In Search of More Heroes

We love our heroes. Whether they are warriors like Sir William Wallace, humanitarians like Mother Teresa, or civil rights activists like Dr. Martin Luther King Jr., we are captivated by those that reach beyond reason, risking their lives, for the good of humanity. And when we look through history, we find heroes in every society—men and women who sacrificed their own well-being in hopes of bringing freedom and opportunity to the people they loved.

Now even though heroes come in all shapes and sizes, we often have an idealized image of what a hero should be like; we call that hero a superhero. What’s fascinating about America’s quintessential superhero is how much he has evolved in just one generation.

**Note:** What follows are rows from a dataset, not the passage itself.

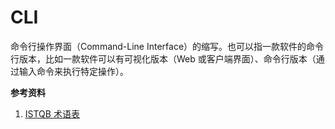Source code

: 
# CLI

命令行操作界面（Command-Line Interface）的缩写。也可以指一款软件的命令行版本，比如一款软件可以有可视化版本（Web 或客户端界面）、命令行版本（通过输入命令来执行特定操作）。

**参考资料**

1. [ISTQB 术语表](https://www.cstqb.cn/ISTQB%C2%AE%E6%9C%AF%E8%AF%AD%E8%A1%A8.html)


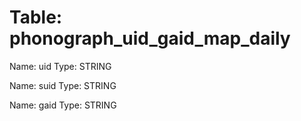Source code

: Table: phonograph_uid_gaid_map_daily
====================================

Name: uid
Type: STRING

Name: suid
Type: STRING

Name: gaid
Type: STRING

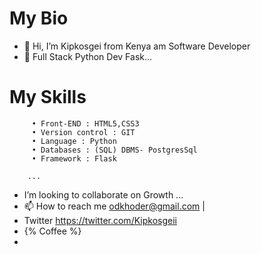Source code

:  # My Bio
  
- 👋 Hi, I’m Kipkosgei from Kenya am Software Developer
- 👀 Full Stack Python Dev Fask...

# My Skills

         • Front-END : HTML5,CSS3
         • Version control : GIT
         • Language : Python
         • Databases : (SQL) DBMS- PostgresSql 
         • Framework : Flask
        
        ...
-    I’m looking to collaborate on Growth ...
- 📫 How to reach me odkhoder@gmail.com | 
-    Twitter https://twitter.com/Kipkosgeii
-   {% Coffee %}
- 

<!---
Kipkosgeii
--->
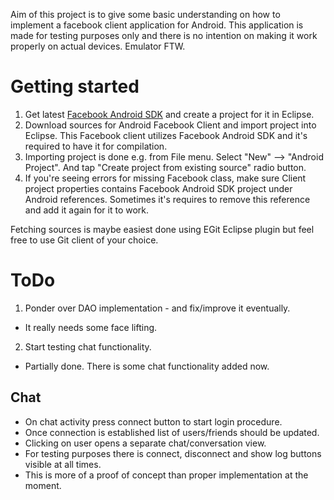 Aim of this project is to give some basic understanding on how to implement
a facebook client application for Android. This application is made for
testing purposes only and there is no intention on making it work properly on actual
devices. Emulator FTW.

Getting started
===============

1. Get latest [Facebook Android SDK](http://developers.facebook.com/docs/guides/mobile#android) and create a project for it in Eclipse.
2. Download sources for Android Facebook Client and import project
   into Eclipse. This Facebook client utilizes Facebook Android SDK
   and it's required to have it for compilation.
3. Importing project is done e.g. from File menu.
   Select "New" --> "Android Project". And tap "Create project
   from existing source" radio button.
4. If you're seeing errors for missing Facebook class, make sure
   Client project properties contains Facebook Android SDK project
   under Android references. Sometimes it's requires to remove
   this reference and add it again for it to work.

Fetching sources is maybe easiest done using EGit Eclipse plugin but feel free to use Git client of your choice.

ToDo
====

1. Ponder over DAO implementation - and fix/improve it eventually.
* It really needs some face lifting.
2. Start testing chat functionality.
* Partially done. There is some chat functionality added now.

Chat
----

* On chat activity press connect button to start login procedure.
* Once connection is established list of users/friends should be updated.
* Clicking on user opens a separate chat/conversation view.
* For testing purposes there is connect, disconnect and show log buttons visible at all times.
* This is more of a proof of concept than proper implementation at the moment.
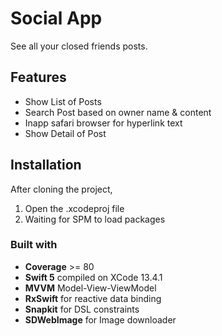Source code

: # Social App

See all your closed friends posts.

## Features
- Show List of Posts
- Search Post based on owner name & content
- Inapp safari browser for hyperlink text
- Show Detail of Post

## Installation

After cloning the project, 
1. Open the .xcodeproj file
2. Waiting for SPM to load packages


### Built with
- **Coverage** >= 80
- **Swift 5** compiled on XCode 13.4.1
- **MVVM** Model-View-ViewModel
- **RxSwift** for reactive data binding
- **Snapkit** for DSL constraints
- **SDWebImage** for Image downloader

Thirty years ago our superhero of superheroes was Superman. Superman was an incredible specimen, with strength, power, and natural ability beyond human imagination. And Superman’s human persona—Clark Kent—was a man of impeccable character: humble, gentle, quiet, innocent, pure, and perfect in seemingly every conceivable way. Without blemish or flaw, Hollywood portrayed Superman as a Christ-like figure, coming to earth from another world to save the human race.

Thirty years later, Hollywood has brought a new super superhero to town; we call him Iron Man. Unlike Superman, Iron Man’s strength, power, and ability are not natural; they are a product of human innovation. And Iron Man’s human persona—John Stark—isn’t the nicest guy. To be honest, John Stark is a bit of an ass. He’s arrogant and self-righteous, forceful and loud, and he’s prone to get drunk on alcohol and women. Iron Man is imperfect in seemingly every conceivable way.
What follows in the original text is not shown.